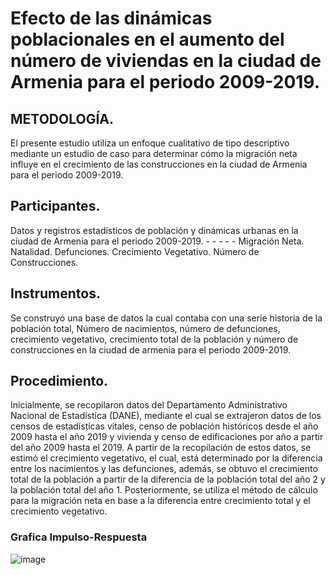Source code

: #  Efecto de las dinámicas  poblacionales en el aumento del  número de viviendas en la ciudad de  Armenia para el periodo 2009-2019.
## METODOLOGÍA. 
El presente estudio utiliza un enfoque cualitativo de tipo descriptivo mediante un 
estudio de caso para determinar cómo la migración neta influye en el crecimiento de las 
construcciones en la ciudad de Armenia para el periodo 2009-2019. 
## Participantes. 
Datos y registros estadísticos de población y dinámicas urbanas en la ciudad de Armenia 
para el periodo 2009-2019. - - - - - 
Migración Neta. 
Natalidad. 
Defunciones. 
Crecimiento Vegetativo. 
Número de Construcciones. 
## Instrumentos. 
Se construyó una base de datos la cual contaba con una serie historia de la población 
total, Número de nacimientos, número de defunciones, crecimiento vegetativo, crecimiento 
total de la población y número de construcciones en la ciudad de armenia para el periodo 
2009-2019. 
## Procedimiento. 
Inicialmente, se recopilaron datos del Departamento Administrativo Nacional de 
Estadística (DANE), mediante el cual se extrajeron datos de los censos de estadísticas vitales, 
censo de población históricos desde el año 2009 hasta el año 2019 y vivienda y censo de 
edificaciones por año a partir del año 2009 hasta el 2019. A partir de la recopilación de estos 
datos, se estimó el crecimiento vegetativo, el cual, está determinado por la diferencia entre 
los nacimientos y las defunciones, además, se obtuvo el crecimiento total de la población a 
partir de la diferencia de la población total del año 2 y la población total del año 1. 
Posteriormente, se utiliza el método de cálculo para la migración neta en base a la diferencia 
entre crecimiento total y el crecimiento vegetativo.
### Grafica Impulso-Respuesta
![image](https://github.com/Juand011/Dinamicas-Poblacionales-/assets/170026024/126f628b-9509-41d1-b582-fe9b5268f31e)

+++

» Action item: Extract all the data above exactly, excluding every picture.

» Response for this exercise:
Source code

: #  Efecto de las dinámicas  poblacionales en el aumento del  número de viviendas en la ciudad de  Armenia para el periodo 2009-2019.
## METODOLOGÍA. 
El presente estudio utiliza un enfoque cualitativo de tipo descriptivo mediante un 
estudio de caso para determinar cómo la migración neta influye en el crecimiento de las 
construcciones en la ciudad de Armenia para el periodo 2009-2019. 
## Participantes. 
Datos y registros estadísticos de población y dinámicas urbanas en la ciudad de Armenia 
para el periodo 2009-2019. - - - - - 
Migración Neta. 
Natalidad. 
Defunciones. 
Crecimiento Vegetativo. 
Número de Construcciones. 
## Instrumentos. 
Se construyó una base de datos la cual contaba con una serie historia de la población 
total, Número de nacimientos, número de defunciones, crecimiento vegetativo, crecimiento 
total de la población y número de construcciones en la ciudad de armenia para el periodo 
2009-2019. 
## Procedimiento. 
Inicialmente, se recopilaron datos del Departamento Administrativo Nacional de 
Estadística (DANE), mediante el cual se extrajeron datos de los censos de estadísticas vitales, 
censo de población históricos desde el año 2009 hasta el año 2019 y vivienda y censo de 
edificaciones por año a partir del año 2009 hasta el 2019. A partir de la recopilación de estos 
datos, se estimó el crecimiento vegetativo, el cual, está determinado por la diferencia entre 
los nacimientos y las defunciones, además, se obtuvo el crecimiento total de la población a 
partir de la diferencia de la población total del año 2 y la población total del año 1. 
Posteriormente, se utiliza el método de cálculo para la migración neta en base a la diferencia 
entre crecimiento total y el crecimiento vegetativo.
### Grafica Impulso-Respuesta
![image](https://github.com/Juand011/Dinamicas-Poblacionales-/assets/170026024/126f628b-9509-41d1-b582-fe9b5268f31e)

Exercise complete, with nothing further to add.